Plain-text document sources
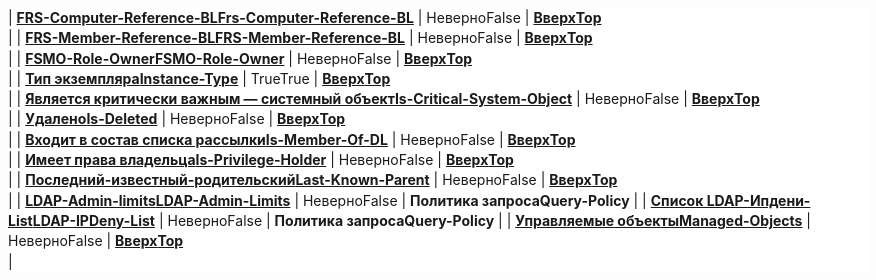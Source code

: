 | [<span data-ttu-id="34292-466">**FRS-Computer-Reference-BL**</span><span class="sxs-lookup"><span data-stu-id="34292-466">**Frs-Computer-Reference-BL**</span></span>](a-frscomputerreferencebl.md)               | <span data-ttu-id="34292-467">Неверно</span><span class="sxs-lookup"><span data-stu-id="34292-467">False</span></span>     | [<span data-ttu-id="34292-468">**Вверх**</span><span class="sxs-lookup"><span data-stu-id="34292-468">**Top**</span></span>](c-top.md)<br/> |
| [<span data-ttu-id="34292-469">**FRS-Member-Reference-BL**</span><span class="sxs-lookup"><span data-stu-id="34292-469">**FRS-Member-Reference-BL**</span></span>](a-frsmemberreferencebl.md)                   | <span data-ttu-id="34292-470">Неверно</span><span class="sxs-lookup"><span data-stu-id="34292-470">False</span></span>     | [<span data-ttu-id="34292-471">**Вверх**</span><span class="sxs-lookup"><span data-stu-id="34292-471">**Top**</span></span>](c-top.md)<br/> |
| [<span data-ttu-id="34292-472">**FSMO-Role-Owner**</span><span class="sxs-lookup"><span data-stu-id="34292-472">**FSMO-Role-Owner**</span></span>](a-fsmoroleowner.md)                                  | <span data-ttu-id="34292-473">Неверно</span><span class="sxs-lookup"><span data-stu-id="34292-473">False</span></span>     | [<span data-ttu-id="34292-474">**Вверх**</span><span class="sxs-lookup"><span data-stu-id="34292-474">**Top**</span></span>](c-top.md)<br/> |
| [<span data-ttu-id="34292-475">**Тип экземпляра**</span><span class="sxs-lookup"><span data-stu-id="34292-475">**Instance-Type**</span></span>](a-instancetype.md)                                     | <span data-ttu-id="34292-476">True</span><span class="sxs-lookup"><span data-stu-id="34292-476">True</span></span>      | [<span data-ttu-id="34292-477">**Вверх**</span><span class="sxs-lookup"><span data-stu-id="34292-477">**Top**</span></span>](c-top.md)<br/> |
| [<span data-ttu-id="34292-478">**Является критически важным — системный объект**</span><span class="sxs-lookup"><span data-stu-id="34292-478">**Is-Critical-System-Object**</span></span>](a-iscriticalsystemobject.md)               | <span data-ttu-id="34292-479">Неверно</span><span class="sxs-lookup"><span data-stu-id="34292-479">False</span></span>     | [<span data-ttu-id="34292-480">**Вверх**</span><span class="sxs-lookup"><span data-stu-id="34292-480">**Top**</span></span>](c-top.md)<br/> |
| [<span data-ttu-id="34292-481">**Удалено**</span><span class="sxs-lookup"><span data-stu-id="34292-481">**Is-Deleted**</span></span>](a-isdeleted.md)                                           | <span data-ttu-id="34292-482">Неверно</span><span class="sxs-lookup"><span data-stu-id="34292-482">False</span></span>     | [<span data-ttu-id="34292-483">**Вверх**</span><span class="sxs-lookup"><span data-stu-id="34292-483">**Top**</span></span>](c-top.md)<br/> |
| [<span data-ttu-id="34292-484">**Входит в состав списка рассылки**</span><span class="sxs-lookup"><span data-stu-id="34292-484">**Is-Member-Of-DL**</span></span>](a-memberof.md)                                       | <span data-ttu-id="34292-485">Неверно</span><span class="sxs-lookup"><span data-stu-id="34292-485">False</span></span>     | [<span data-ttu-id="34292-486">**Вверх**</span><span class="sxs-lookup"><span data-stu-id="34292-486">**Top**</span></span>](c-top.md)<br/> |
| [<span data-ttu-id="34292-487">**Имеет права владельца**</span><span class="sxs-lookup"><span data-stu-id="34292-487">**Is-Privilege-Holder**</span></span>](a-isprivilegeholder.md)                          | <span data-ttu-id="34292-488">Неверно</span><span class="sxs-lookup"><span data-stu-id="34292-488">False</span></span>     | [<span data-ttu-id="34292-489">**Вверх**</span><span class="sxs-lookup"><span data-stu-id="34292-489">**Top**</span></span>](c-top.md)<br/> |
| [<span data-ttu-id="34292-490">**Последний-известный-родительский**</span><span class="sxs-lookup"><span data-stu-id="34292-490">**Last-Known-Parent**</span></span>](a-lastknownparent.md)                              | <span data-ttu-id="34292-491">Неверно</span><span class="sxs-lookup"><span data-stu-id="34292-491">False</span></span>     | [<span data-ttu-id="34292-492">**Вверх**</span><span class="sxs-lookup"><span data-stu-id="34292-492">**Top**</span></span>](c-top.md)<br/> |
| [<span data-ttu-id="34292-493">**LDAP-Admin-limits**</span><span class="sxs-lookup"><span data-stu-id="34292-493">**LDAP-Admin-Limits**</span></span>](a-ldapadminlimits.md)                              | <span data-ttu-id="34292-494">Неверно</span><span class="sxs-lookup"><span data-stu-id="34292-494">False</span></span>     | <span data-ttu-id="34292-495">**Политика запроса**</span><span class="sxs-lookup"><span data-stu-id="34292-495">**Query-Policy**</span></span>                |
| [<span data-ttu-id="34292-496">**Список LDAP-Ипдени-List**</span><span class="sxs-lookup"><span data-stu-id="34292-496">**LDAP-IPDeny-List**</span></span>](a-ldapipdenylist.md)                                | <span data-ttu-id="34292-497">Неверно</span><span class="sxs-lookup"><span data-stu-id="34292-497">False</span></span>     | <span data-ttu-id="34292-498">**Политика запроса**</span><span class="sxs-lookup"><span data-stu-id="34292-498">**Query-Policy**</span></span>                |
| [<span data-ttu-id="34292-499">**Управляемые объекты**</span><span class="sxs-lookup"><span data-stu-id="34292-499">**Managed-Objects**</span></span>](a-managedobjects.md)                                 | <span data-ttu-id="34292-500">Неверно</span><span class="sxs-lookup"><span data-stu-id="34292-500">False</span></span>     | [<span data-ttu-id="34292-501">**Вверх**</span><span class="sxs-lookup"><span data-stu-id="34292-501">**Top**</span></span>](c-top.md)<br/> |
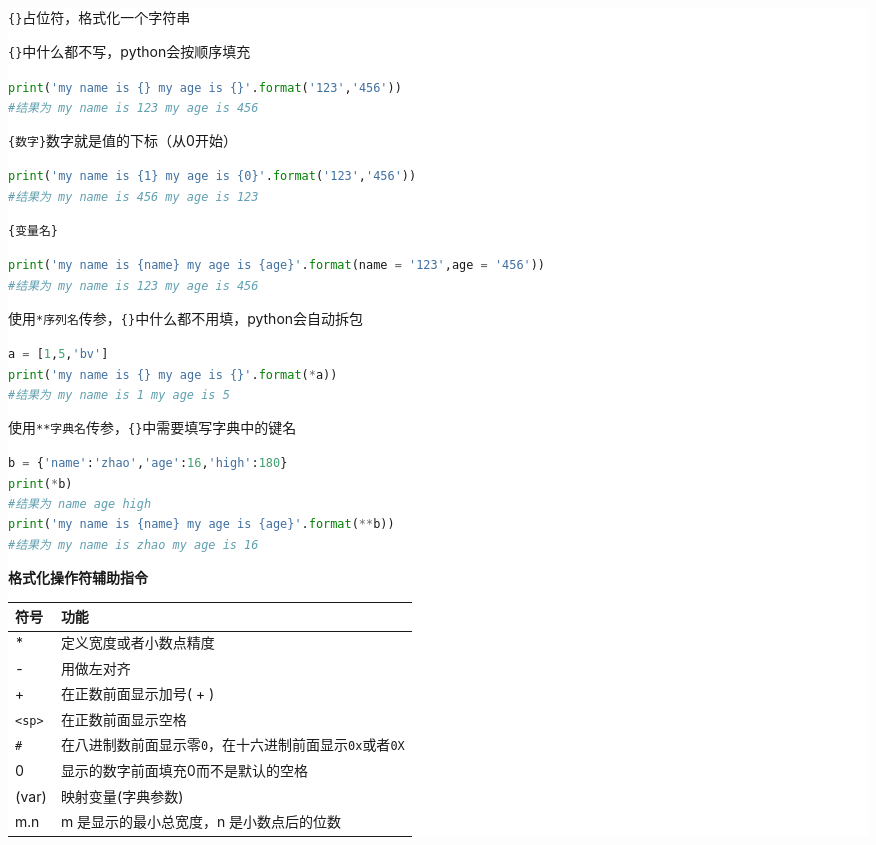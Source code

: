 `{}`占位符，格式化一个字符串


`{}`中什么都不写，python会按顺序填充
```python
print('my name is {} my age is {}'.format('123','456'))  
#结果为 my name is 123 my age is 456
```
`{数字}`数字就是值的下标（从0开始）

```python
print('my name is {1} my age is {0}'.format('123','456'))  
#结果为 my name is 456 my age is 123
```
`{变量名}`

```python
print('my name is {name} my age is {age}'.format(name = '123',age = '456')) 
#结果为 my name is 123 my age is 456
```

使用`*序列名`传参，`{}`中什么都不用填，python会自动拆包

```python
a = [1,5,'bv']  
print('my name is {} my age is {}'.format(*a))  
#结果为 my name is 1 my age is 5
```

使用`**字典名`传参，`{}`中需要填写字典中的键名

```python
b = {'name':'zhao','age':16,'high':180}  
print(*b)  
#结果为 name age high
print('my name is {name} my age is {age}'.format(**b))  
#结果为 my name is zhao my age is 16
```

**格式化操作符辅助指令**

| **符号** | **功能**                                                |
| :------- | :------------------------------------------------------ |
| *        | 定义宽度或者小数点精度                                  |
| -        | 用做左对齐                                              |
| +        | 在正数前面显示加号( + )                                 |
| `<sp>`   | 在正数前面显示空格                                      |
| `#`      | 在八进制数前面显示零`0`，在十六进制前面显示`0x`或者`0X` |
| 0        | 显示的数字前面填充0而不是默认的空格                     |
| (var)    | 映射变量(字典参数)                                      |
| m.n      | m 是显示的最小总宽度，n 是小数点后的位数                |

EXERCISE DESCRIPTION
Every line of the data should be copied as it stands, without the images.

RESPONSE AREA
Source code

: | [<span data-ttu-id="34292-466">**FRS-Computer-Reference-BL**</span><span class="sxs-lookup"><span data-stu-id="34292-466">**Frs-Computer-Reference-BL**</span></span>](a-frscomputerreferencebl.md)               | <span data-ttu-id="34292-467">Неверно</span><span class="sxs-lookup"><span data-stu-id="34292-467">False</span></span>     | [<span data-ttu-id="34292-468">**Вверх**</span><span class="sxs-lookup"><span data-stu-id="34292-468">**Top**</span></span>](c-top.md)<br/> |
| [<span data-ttu-id="34292-469">**FRS-Member-Reference-BL**</span><span class="sxs-lookup"><span data-stu-id="34292-469">**FRS-Member-Reference-BL**</span></span>](a-frsmemberreferencebl.md)                   | <span data-ttu-id="34292-470">Неверно</span><span class="sxs-lookup"><span data-stu-id="34292-470">False</span></span>     | [<span data-ttu-id="34292-471">**Вверх**</span><span class="sxs-lookup"><span data-stu-id="34292-471">**Top**</span></span>](c-top.md)<br/> |
| [<span data-ttu-id="34292-472">**FSMO-Role-Owner**</span><span class="sxs-lookup"><span data-stu-id="34292-472">**FSMO-Role-Owner**</span></span>](a-fsmoroleowner.md)                                  | <span data-ttu-id="34292-473">Неверно</span><span class="sxs-lookup"><span data-stu-id="34292-473">False</span></span>     | [<span data-ttu-id="34292-474">**Вверх**</span><span class="sxs-lookup"><span data-stu-id="34292-474">**Top**</span></span>](c-top.md)<br/> |
| [<span data-ttu-id="34292-475">**Тип экземпляра**</span><span class="sxs-lookup"><span data-stu-id="34292-475">**Instance-Type**</span></span>](a-instancetype.md)                                     | <span data-ttu-id="34292-476">True</span><span class="sxs-lookup"><span data-stu-id="34292-476">True</span></span>      | [<span data-ttu-id="34292-477">**Вверх**</span><span class="sxs-lookup"><span data-stu-id="34292-477">**Top**</span></span>](c-top.md)<br/> |
| [<span data-ttu-id="34292-478">**Является критически важным — системный объект**</span><span class="sxs-lookup"><span data-stu-id="34292-478">**Is-Critical-System-Object**</span></span>](a-iscriticalsystemobject.md)               | <span data-ttu-id="34292-479">Неверно</span><span class="sxs-lookup"><span data-stu-id="34292-479">False</span></span>     | [<span data-ttu-id="34292-480">**Вверх**</span><span class="sxs-lookup"><span data-stu-id="34292-480">**Top**</span></span>](c-top.md)<br/> |
| [<span data-ttu-id="34292-481">**Удалено**</span><span class="sxs-lookup"><span data-stu-id="34292-481">**Is-Deleted**</span></span>](a-isdeleted.md)                                           | <span data-ttu-id="34292-482">Неверно</span><span class="sxs-lookup"><span data-stu-id="34292-482">False</span></span>     | [<span data-ttu-id="34292-483">**Вверх**</span><span class="sxs-lookup"><span data-stu-id="34292-483">**Top**</span></span>](c-top.md)<br/> |
| [<span data-ttu-id="34292-484">**Входит в состав списка рассылки**</span><span class="sxs-lookup"><span data-stu-id="34292-484">**Is-Member-Of-DL**</span></span>](a-memberof.md)                                       | <span data-ttu-id="34292-485">Неверно</span><span class="sxs-lookup"><span data-stu-id="34292-485">False</span></span>     | [<span data-ttu-id="34292-486">**Вверх**</span><span class="sxs-lookup"><span data-stu-id="34292-486">**Top**</span></span>](c-top.md)<br/> |
| [<span data-ttu-id="34292-487">**Имеет права владельца**</span><span class="sxs-lookup"><span data-stu-id="34292-487">**Is-Privilege-Holder**</span></span>](a-isprivilegeholder.md)                          | <span data-ttu-id="34292-488">Неверно</span><span class="sxs-lookup"><span data-stu-id="34292-488">False</span></span>     | [<span data-ttu-id="34292-489">**Вверх**</span><span class="sxs-lookup"><span data-stu-id="34292-489">**Top**</span></span>](c-top.md)<br/> |
| [<span data-ttu-id="34292-490">**Последний-известный-родительский**</span><span class="sxs-lookup"><span data-stu-id="34292-490">**Last-Known-Parent**</span></span>](a-lastknownparent.md)                              | <span data-ttu-id="34292-491">Неверно</span><span class="sxs-lookup"><span data-stu-id="34292-491">False</span></span>     | [<span data-ttu-id="34292-492">**Вверх**</span><span class="sxs-lookup"><span data-stu-id="34292-492">**Top**</span></span>](c-top.md)<br/> |
| [<span data-ttu-id="34292-493">**LDAP-Admin-limits**</span><span class="sxs-lookup"><span data-stu-id="34292-493">**LDAP-Admin-Limits**</span></span>](a-ldapadminlimits.md)                              | <span data-ttu-id="34292-494">Неверно</span><span class="sxs-lookup"><span data-stu-id="34292-494">False</span></span>     | <span data-ttu-id="34292-495">**Политика запроса**</span><span class="sxs-lookup"><span data-stu-id="34292-495">**Query-Policy**</span></span>                |
| [<span data-ttu-id="34292-496">**Список LDAP-Ипдени-List**</span><span class="sxs-lookup"><span data-stu-id="34292-496">**LDAP-IPDeny-List**</span></span>](a-ldapipdenylist.md)                                | <span data-ttu-id="34292-497">Неверно</span><span class="sxs-lookup"><span data-stu-id="34292-497">False</span></span>     | <span data-ttu-id="34292-498">**Политика запроса**</span><span class="sxs-lookup"><span data-stu-id="34292-498">**Query-Policy**</span></span>                |
| [<span data-ttu-id="34292-499">**Управляемые объекты**</span><span class="sxs-lookup"><span data-stu-id="34292-499">**Managed-Objects**</span></span>](a-managedobjects.md)                                 | <span data-ttu-id="34292-500">Неверно</span><span class="sxs-lookup"><span data-stu-id="34292-500">False</span></span>     | [<span data-ttu-id="34292-501">**Вверх**</span><span class="sxs-lookup"><span data-stu-id="34292-501">**Top**</span></span>](c-top.md)<br/> |
Source code

: `{}`占位符，格式化一个字符串


`{}`中什么都不写，python会按顺序填充
```python
print('my name is {} my age is {}'.format('123','456'))  
#结果为 my name is 123 my age is 456
```
`{数字}`数字就是值的下标（从0开始）

```python
print('my name is {1} my age is {0}'.format('123','456'))  
#结果为 my name is 456 my age is 123
```
`{变量名}`

```python
print('my name is {name} my age is {age}'.format(name = '123',age = '456')) 
#结果为 my name is 123 my age is 456
```

使用`*序列名`传参，`{}`中什么都不用填，python会自动拆包

```python
a = [1,5,'bv']  
print('my name is {} my age is {}'.format(*a))  
#结果为 my name is 1 my age is 5
```

使用`**字典名`传参，`{}`中需要填写字典中的键名

```python
b = {'name':'zhao','age':16,'high':180}  
print(*b)  
#结果为 name age high
print('my name is {name} my age is {age}'.format(**b))  
#结果为 my name is zhao my age is 16
```

**格式化操作符辅助指令**

| **符号** | **功能**                                                |
| :------- | :------------------------------------------------------ |
| *        | 定义宽度或者小数点精度                                  |
| -        | 用做左对齐                                              |
| +        | 在正数前面显示加号( + )                                 |
| `<sp>`   | 在正数前面显示空格                                      |
| `#`      | 在八进制数前面显示零`0`，在十六进制前面显示`0x`或者`0X` |
| 0        | 显示的数字前面填充0而不是默认的空格                     |
| (var)    | 映射变量(字典参数)                                      |
| m.n      | m 是显示的最小总宽度，n 是小数点后的位数                |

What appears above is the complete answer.